Over the past few weeks, thousands of first-year college students hugged their parents, spent time with their siblings and petted their dogs one last time before beginning a new journey away from home. While the transition is exciting for students, parents are often understandably confronted with grief and worry. You’re not alone. The good news is there are plenty of ways to carry on and embrace the process of sending your child off to school. Here are a few tips for parents:

1. Find support.

Whether it’s finding a community discussion group for college parents, joining the Gordon parents Facebook page, or being candid with friends about the challenges of the transition, it’s crucial to tap into a support system during this time.

“As you navigate changes, it can help to lean on others who are walking the same path,” says Jennifer Brink, director of academic advising and first-year experience and a parent of college students. “The parent Facebook page can be a helpful place to stay connected and to support others. If you do join these communities, share wisely, in ways that respect your child’s privacy and honor their need to take responsibility for their own stuff.”

2. Embrace the new.

Replacing your kid’s bedroom with that spare room (or craft room or game room) you’ve always needed might sound like a fun way to carry on with a student moving out, but there are plenty of ways to embrace the big transition—without uprooting your child’s space. Consider taking on a new volunteer assignment, finding a new hobby, spending more time with your spouse, or starting a home project you’ve been putting off. Embracing the new is a win-win—it sparks a new wave of interest, and also provides your student with peace of mind to know their absence isn’t burdening you or taking away from your experiences.

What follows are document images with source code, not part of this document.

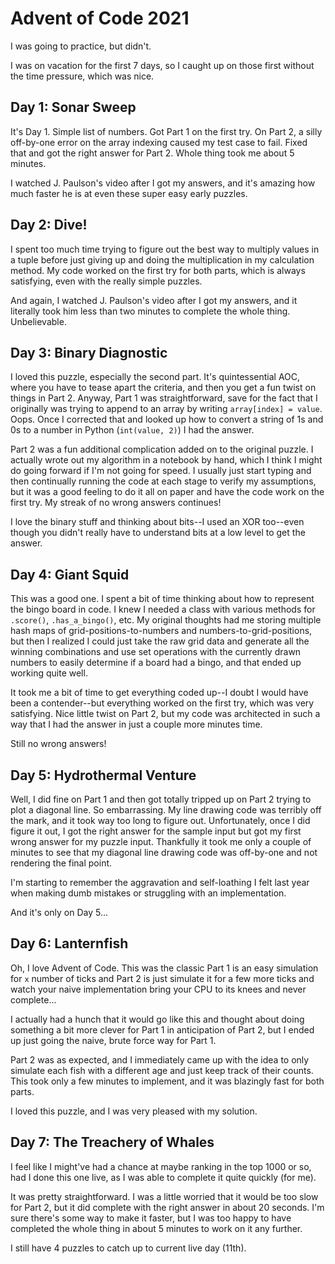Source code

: # Advent of Code 2021

I was going to practice, but didn't.

I was on vacation for the first 7 days, so I caught up on those first without
the time pressure, which was nice.


## Day 1: Sonar Sweep

It's Day 1.  Simple list of numbers.  Got Part 1 on the first try.  On Part 2, 
a silly off-by-one error on the array indexing caused my test case to fail.
Fixed that and got the right answer for Part 2.  Whole thing took me about 5 minutes.

I watched J. Paulson's video after I got my answers, and it's amazing how much
faster he is at even these super easy early puzzles.

## Day 2: Dive!

I spent too much time trying to figure out the best way to multiply values in
a tuple before just giving up and doing the multiplication in my calculation
method.  My code worked on the first try for both parts, which is always satisfying,
even with the really simple puzzles.

And again, I watched J. Paulson's video after I got my answers, and it literally took 
him less than two minutes to complete the whole thing.  Unbelievable.

## Day 3: Binary Diagnostic

I loved this puzzle, especially the second part.  It's quintessential AOC, where 
you have to tease apart the criteria, and then you get a fun twist on things in
Part 2.  Anyway, Part 1 was straightforward, save for the fact that I originally
was trying to append to an array by writing `array[index] = value`.  Oops.  Once
I corrected that and looked up how to convert a string of 1s and 0s to a number in
Python (`int(value, 2)`) I had the answer.

Part 2 was a fun additional complication added on to the original puzzle.  I 
actually wrote out my algorithm in a notebook by hand, which I think I might 
do going forward if I'm not going for speed.  I usually just start typing and
then continually running the code at each stage to verify my assumptions, but
it was a good feeling to do it all on paper and have the code work on the first
try.  My streak of no wrong answers continues!

I love the binary stuff and thinking about bits--I used an XOR too--even though
you didn't really have to understand bits at a low level to get the answer.

## Day 4: Giant Squid

This was a good one.  I spent a bit of time thinking about how to represent
the bingo board in code.  I knew I needed a class with various methods for 
`.score()`, `.has_a_bingo()`, etc.  My original thoughts had me storing
multiple hash maps of grid-positions-to-numbers and numbers-to-grid-positions,
but then I realized I could just take the raw grid data and generate all the
winning combinations and use set operations with the currently drawn numbers
to easily determine if a board had a bingo, and that ended up working quite
well.

It took me a bit of time to get everything coded up--I doubt I would
have been a contender--but everything worked on the first try, which was
very satisfying.  Nice little twist on Part 2, but my code was architected 
in such a way that I had the answer in just a couple more minutes time.

Still no wrong answers!

## Day 5: Hydrothermal Venture

Well, I did fine on Part 1 and then got totally tripped up on Part 2 
trying to plot a diagonal line.  So embarrassing.  My line drawing code
was terribly off the mark, and it took way too long to figure out.
Unfortunately, once I did figure it out, I got the right answer for
the sample input but got my first wrong answer for my puzzle input.
Thankfully it took me only a couple of minutes to see that my diagonal
line drawing code was off-by-one and not rendering the final point.

I'm starting to remember the aggravation and self-loathing I felt last
year when making dumb mistakes or struggling with an implementation. 

And it's only on Day 5...

## Day 6: Lanternfish

Oh, I love Advent of Code.  This was the classic Part 1 is an easy simulation
for `x` number of ticks and Part 2 is just simulate it for a few more ticks
and watch your naive implementation bring your CPU to its knees and never 
complete...

I actually had a hunch that it would go like this and thought about doing 
something a bit more clever for Part 1 in anticipation of Part 2, but I
ended up just going the naive, brute force way for Part 1.

Part 2 was as expected, and I immediately came up with the idea to only simulate
each fish with a different age and just keep track of their counts.  This took
only a few minutes to implement, and it was blazingly fast for both parts.

I loved this puzzle, and I was very pleased with my solution.

## Day 7: The Treachery of Whales

I feel like I might've had a chance at maybe ranking in the top 1000
or so, had I done this one live, as I was able to complete it quite 
quickly (for me).

It was pretty straightforward.  I was a little worried that it would
be too slow for Part 2, but it did complete with the right answer in
about 20 seconds.  I'm sure there's some way to make it faster, but
I was too happy to have completed the whole thing in about 5 minutes
to work on it any further.

I still have 4 puzzles to catch up to current live day (11th).


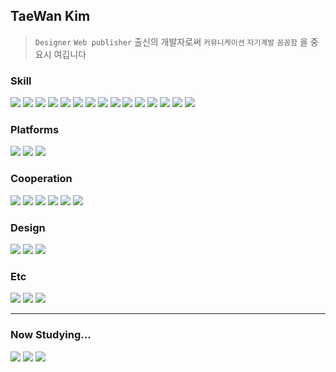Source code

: ## TaeWan Kim
> `Designer` `Web publisher` 출신의 개발자로써 `커뮤니케이션` `자기계발` `꼼꼼함` 을 중요시 여깁니다

### Skill
<a href="#none" target="_blank"><img src="https://img.shields.io/badge/HTML5-ffffff?style=flat&logo=HTML5&logoColor=E34F26"/></a>
<a href="#none" target="_blank"><img src="https://img.shields.io/badge/CSS3-ffffff?style=flat&logo=CSS3&logoColor=1572B6"/></a>
<a href="#none" target="_blank"><img src="https://img.shields.io/badge/Sass-ffffff?style=flat&logo=Sass&logoColor=1572B6"/></a>
<a href="#none" target="_blank"><img src="https://img.shields.io/badge/StyledComponents-ffffff?style=flat&logo=Styled-components&logoColor=DB7093"/></a>
<a href="#none" target="_blank"><img src="https://img.shields.io/badge/JavaScript-999999?style=flat&logo=JavaScript&logoColor=F7DF1E"/></a>
<a href="#none" target="_blank"><img src="https://img.shields.io/badge/TypeScript-ffffff?style=flat&logo=TypeScript&logoColor=3178C6"/></a>
<a href="#none" target="_blank"><img src="https://img.shields.io/badge/React.js-ffffff?style=flat&logo=React&logoColor=61DAFB"/></a>
<a href="#none" target="_blank"><img src="https://img.shields.io/badge/Next.js-ffffff?style=flat&logo=Next.js&logoColor=000000"/></a>
<a href="#none" target="_blank"><img src="https://img.shields.io/badge/Redux-ffffff?style=flat&logo=Redux&logoColor=764ABC"/></a>
<a href="#none" target="_blank"><img src="https://img.shields.io/badge/ReduxSaga-999999?style=flat&logo=Redux-Saga&logoColor=ffffff"/></a>
<a href="#none" target="_blank"><img src="https://img.shields.io/badge/ReduxPersist-ffffff?style=flat&logo=Redux&logoColor=764ABC"/></a>
<a href="#none" target="_blank"><img src="https://img.shields.io/badge/ReduxToolkit-ffffff?style=flat&logo=Redux&logoColor=764ABC"/></a>
<a href="#none" target="_blank"><img src="https://img.shields.io/badge/Zustand-ffffff?style=flat&logo=Zustand&logoColor=764ABC"/></a>
<a href="#none" target="_blank"><img src="https://img.shields.io/badge/ReactQuery-ffffff?style=flat&logo=ReactQuery&logoColor=FF4154"/></a>
<a href="#none" target="_blank"><img src="https://img.shields.io/badge/Apollo GraphQL-ffffff?style=flat&logo=Apollo GraphQL&logoColor=311C87"/></a>

### Platforms
<a href="#none" target="_blank"><img src="https://img.shields.io/badge/Amazon S3-ffffff?style=flat&logo=Amazon S3&logoColor=569A31"/></a>
<a href="#none" target="_blank"><img src="https://img.shields.io/badge/AWS EC2-ffffff?style=flat&logo=AWS EC2&logoColor=FF9900"/></a>
<a href="#none" target="_blank"><img src="https://img.shields.io/badge/Firebase-ffffff?style=flat&logo=Firebase&logoColor=FFCA28"/></a>

### Cooperation
<a href="#none" target="_blank"><img src="https://img.shields.io/badge/gitFlow-ffffff?style=flat&logo=git&logoColor=FF9900"/></a>
<a href="#none" target="_blank"><img src="https://img.shields.io/badge/Figma-ffffff?style=flat&logo=Figma&logoColor=F24E1E"/></a>
<a href="#none" target="_blank"><img src="https://img.shields.io/badge/XD-ffffff?style=flat&logo=Adobe XD&logoColor=F24E1E"/></a>
<a href="#none" target="_blank"><img src="https://img.shields.io/badge/storybook-ffffff?style=flat&logo=Storybook&logoColor=F24E1E"/></a>
<a href="#none" target="_blank"><img src="https://img.shields.io/badge/Jira-ffffff?style=flat&logo=Jira&logoColor=3492FF"/></a>
<a href="#none" target="_blank"><img src="https://img.shields.io/badge/Notion-ffffff?style=flat&logo=Notion&logoColor=000000"/></a>


### Design
<a href="#none" target="_blank"><img src="https://img.shields.io/badge/Antd-ffffff?style=flat&logo=Antdesign&logoColor=007fff"/></a>
<a href="#none" target="_blank"><img src="https://img.shields.io/badge/MUI-ffffff?style=flat&logo=MUI&logoColor=007fff"/></a>
<a href="#none" target="_blank"><img src="https://img.shields.io/badge/Photoshop-ffffff?style=flat&logo=Adobe Photoshop&logoColor=31A8FF"/></a>

### Etc
<a href="#none" target="_blank"><img src="https://img.shields.io/badge/Lodash-ffffff?style=flat&logo=Lodash&logoColor=3492FF"/></a>
<a href="#none" target="_blank"><img src="https://img.shields.io/badge/chart.js-ffffff?style=flat&logo=chart.js&logoColor=F24E1E"/></a>
<a href="#none" target="_blank"><img src="https://img.shields.io/badge/rechart.js-ffffff?style=flat"/></a>

<!-- <a href="#none" target="_blank"><img src="https://img.shields.io/badge/D3.js-F9A03C?style=flat"/></a> --> 

******************

### Now Studying...
<a href="#none" target="_blank"><img src="https://img.shields.io/badge/Jest-ffffff?style=flat&logo=Jest&logoColor=C21325"/></a>
<a href="#none" target="_blank"><img src="https://img.shields.io/badge/Node.Js-ffffff?style=flat&logo=Node.Js&logoColor=C21325"/></a>
<a href="#none" target="_blank"><img src="https://img.shields.io/badge/Spring-ffffff?style=flat&logo=Spring&logoColor=6db33f"/></a>
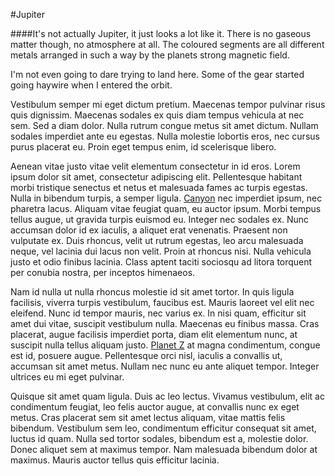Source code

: #Jupiter

####It's not actually Jupiter, it just looks a lot like it. There is no gaseous matter though, no atmosphere at all. The coloured segments are all different metals arranged in such a way by the planets strong magnetic field.

I'm not even going to dare trying to land here. Some of the gear started going haywire when I entered the orbit.

Vestibulum semper mi eget dictum pretium. Maecenas tempor pulvinar risus quis dignissim. Maecenas sodales ex quis diam tempus vehicula at nec sem. Sed a diam dolor. Nulla rutrum congue metus sit amet dictum. Nullam sodales imperdiet ante eu egestas. Nulla molestie lobortis eros, nec cursus purus placerat eu. Proin eget tempus enim, id scelerisque libero.

Aenean vitae justo vitae velit elementum consectetur in id eros. Lorem ipsum dolor sit amet, consectetur adipiscing elit. Pellentesque habitant morbi tristique senectus et netus et malesuada fames ac turpis egestas. Nulla in bibendum turpis, a semper ligula. [Canyon](1b9897de43ca4dea5c105803a85f2fcf) nec imperdiet ipsum, nec pharetra lacus. Aliquam vitae feugiat quam, eu auctor ipsum. Morbi tempus tellus augue, ut gravida turpis euismod eu. Integer nec sodales ex. Nunc accumsan dolor id ex iaculis, a aliquet erat venenatis. Praesent non vulputate ex. Duis rhoncus, velit ut rutrum egestas, leo arcu malesuada neque, vel lacinia dui lacus non velit. Proin at rhoncus nisi. Nulla vehicula justo et odio finibus lacinia. Class aptent taciti sociosqu ad litora torquent per conubia nostra, per inceptos himenaeos.

Nam id nulla ut nulla rhoncus molestie id sit amet tortor. In quis ligula facilisis, viverra turpis vestibulum, faucibus est. Mauris laoreet vel elit nec eleifend. Nunc id tempor mauris, nec varius ex. In nisi quam, efficitur sit amet dui vitae, suscipit vestibulum nulla. Maecenas eu finibus massa. Cras placerat, augue facilisis imperdiet porta, diam elit elementum nunc, at suscipit nulla tellus aliquam justo. [Planet Z](b1c7db83670f1a298a8040079e36dd8f) at magna condimentum, congue est id, posuere augue. Pellentesque orci nisl, iaculis a convallis ut, accumsan sit amet metus. Nullam nec nunc eu ante aliquet tempor. Integer ultrices eu mi eget pulvinar.

Quisque sit amet quam ligula. Duis ac leo lectus. Vivamus vestibulum, elit ac condimentum feugiat, leo felis auctor augue, at convallis nunc ex eget metus. Cras placerat sem sit amet lectus aliquam, vitae mattis felis bibendum. Vestibulum sem leo, condimentum efficitur consequat sit amet, luctus id quam. Nulla sed tortor sodales, bibendum est a, molestie dolor. Donec aliquet sem at maximus tempor. Nam malesuada bibendum dolor at maximus. Mauris auctor tellus quis efficitur lacinia.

3. Let them carry the conversation.

Between new classes and ideas, a new geographic location and new relationships, students change significantly while stepping into college—typically for the better! Give your student a welcoming environment to discuss the changes they’re navigating, and they’ll continue keeping you in the loop on their experiences.

4. Let them go—with love.

Your child is going to make mistakes in college, and that’s okay. College is a safe place to take risks, fail and learn from your experiences. So, let that all happen. The best thing to do is give your student space to learn, but also find the balance of encouraging and supporting them through the transition. They’re in good hands!

“New students at Gordon are joining a new kind of family—one that is ready to support students, care for them and encourage them in their walk with Christ,” says Chase Hall Resident Director Katherine Allison ’16. “Our staff are partners, brothers and sisters, ready to walk through the college experience together.”

5. Pray for your child.

“Sometimes the most powerful form of community and connection is the quiet one—prayer,” Jennifer Jukanovich ’94 wrote in a Christianity Today article. If you’re looking to pray with a collective group outside of your personal devotional time, Gordon hosts the Parents and Friends Prayer Group four times a year—a welcoming prayer meeting where local parents and friends of the College pray for the Gordon community. The first meeting, hosted by Rebecca Lindsay at Wilson House, will be held on October 4 at 8:30 a.m. Prayer requests can be submitted to the group at parentprayer@gordon.edu.

“Honestly, we cannot do this alone, and God has given us an open communication line,” says Brink. “Just like our students who have to take that step of trust on the high-ropes course or the team building game in La Vida or Discovery class, we too need to fall back on faith, letting go of our kids and trusting them with God.”